== Data extracts

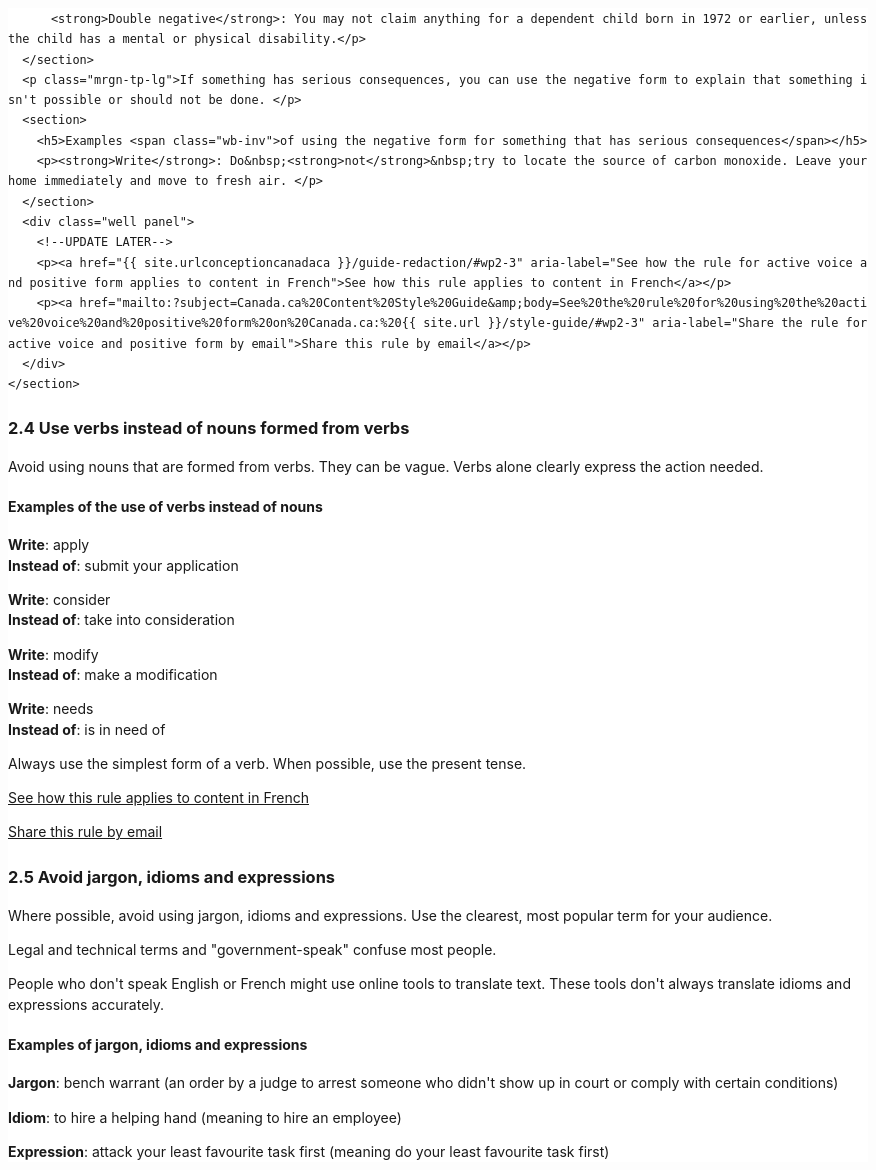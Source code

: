           <strong>Double negative</strong>: You may not claim anything for a dependent child born in 1972 or earlier, unless the child has a mental or physical disability.</p>
      </section>
      <p class="mrgn-tp-lg">If something has serious consequences, you can use the negative form to explain that something isn't possible or should not be done. </p>
      <section>
        <h5>Examples <span class="wb-inv">of using the negative form for something that has serious consequences</span></h5>
        <p><strong>Write</strong>: Do&nbsp;<strong>not</strong>&nbsp;try to locate the source of carbon monoxide. Leave your home immediately and move to fresh air. </p>
      </section>
      <div class="well panel"> 
        <!--UPDATE LATER-->
        <p><a href="{{ site.urlconceptioncanadaca }}/guide-redaction/#wp2-3" aria-label="See how the rule for active voice and positive form applies to content in French">See how this rule applies to content in French</a></p>
        <p><a href="mailto:?subject=Canada.ca%20Content%20Style%20Guide&amp;body=See%20the%20rule%20for%20using%20the%20active%20voice%20and%20positive%20form%20on%20Canada.ca:%20{{ site.url }}/style-guide/#wp2-3" aria-label="Share the rule for active voice and positive form by email">Share this rule by email</a></p>
      </div>
    </section>
  </section>
  <section>
    <h3 id="wp2-4">2.4 Use verbs instead of nouns formed from verbs</h3>
    <p>Avoid using nouns that are formed from verbs. They can be vague. Verbs alone clearly express the action needed.</p>
    <section>
      <h4 class="h5">Examples <span class="wb-inv">of the use of verbs instead of nouns</span></h4>
      <p><strong>Write</strong>: apply<br>
        <strong>Instead of</strong>: submit your application</p>
      <p><strong>Write</strong>: consider<br>
        <strong>Instead of</strong>: take into consideration</p>
      <p><strong>Write</strong>: modify<br>
        <strong>Instead of</strong>: make a modification</p>
      <p><strong>Write</strong>: needs<br>
        <strong>Instead of</strong>: is in need of </p>
      <p>Always use the simplest form of a verb. When possible, use the present tense.</p>
    </section>
    <div class="well panel"> 
      <!--UPDATE LATER-->
      <p><a href="{{ site.urlconceptioncanadaca }}/guide-redaction/#wp2-4" aria-label="See how the rule for using verbs instead of nouns formed from verbs applies to content in French">See how this rule applies to content in French</a></p>
      <p><a href="mailto:?subject=Canada.ca%20Content%20Style%20Guide&amp;body=See%20the%20rule%20for%20using%20verbs%20instead%20of%20nouns%20formed%20from%20verbs%20on%20Canada.ca:%20{{ site.url }}/style-guide/#wp2-4" aria-label="Share the rule for using verbs instead of nouns formed from verbs by email">Share this rule by email</a></p>
    </div>
  </section>
  <section>
    <h3 id="wp2-5">2.5 Avoid jargon, idioms and expressions </h3>
    <p>Where possible, avoid using jargon, idioms and expressions. Use the clearest, most popular term for your audience.</p>
    <p>Legal and technical terms and "government-speak" confuse most people.</p>
    <p>People who don't speak English or French might use online tools to translate text. These tools don't always translate idioms and expressions accurately. </p>
    <section>
      <h4 class="h5">Examples <span class="wb-inv">of jargon, idioms and expressions</span></h4>
      <p><strong>Jargon</strong>: bench warrant (an order by a judge to arrest someone who didn't show up in court or comply with certain conditions)</p>
      <p><strong>Idiom</strong>: to hire a helping hand (meaning to hire an employee)</p>
      <p><strong>Expression</strong>: attack your least favourite task first (meaning do your least favourite task first)</p>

====

■ **The problem**
Look through the entries above; copy each line where the string "something" appears.

■ **Task response**
      <p class="mrgn-tp-lg">If something has serious consequences, you can use the negative form to explain that something isn't possible or should not be done. </p>
        <h5>Examples <span class="wb-inv">of using the negative form for something that has serious consequences</span></h5>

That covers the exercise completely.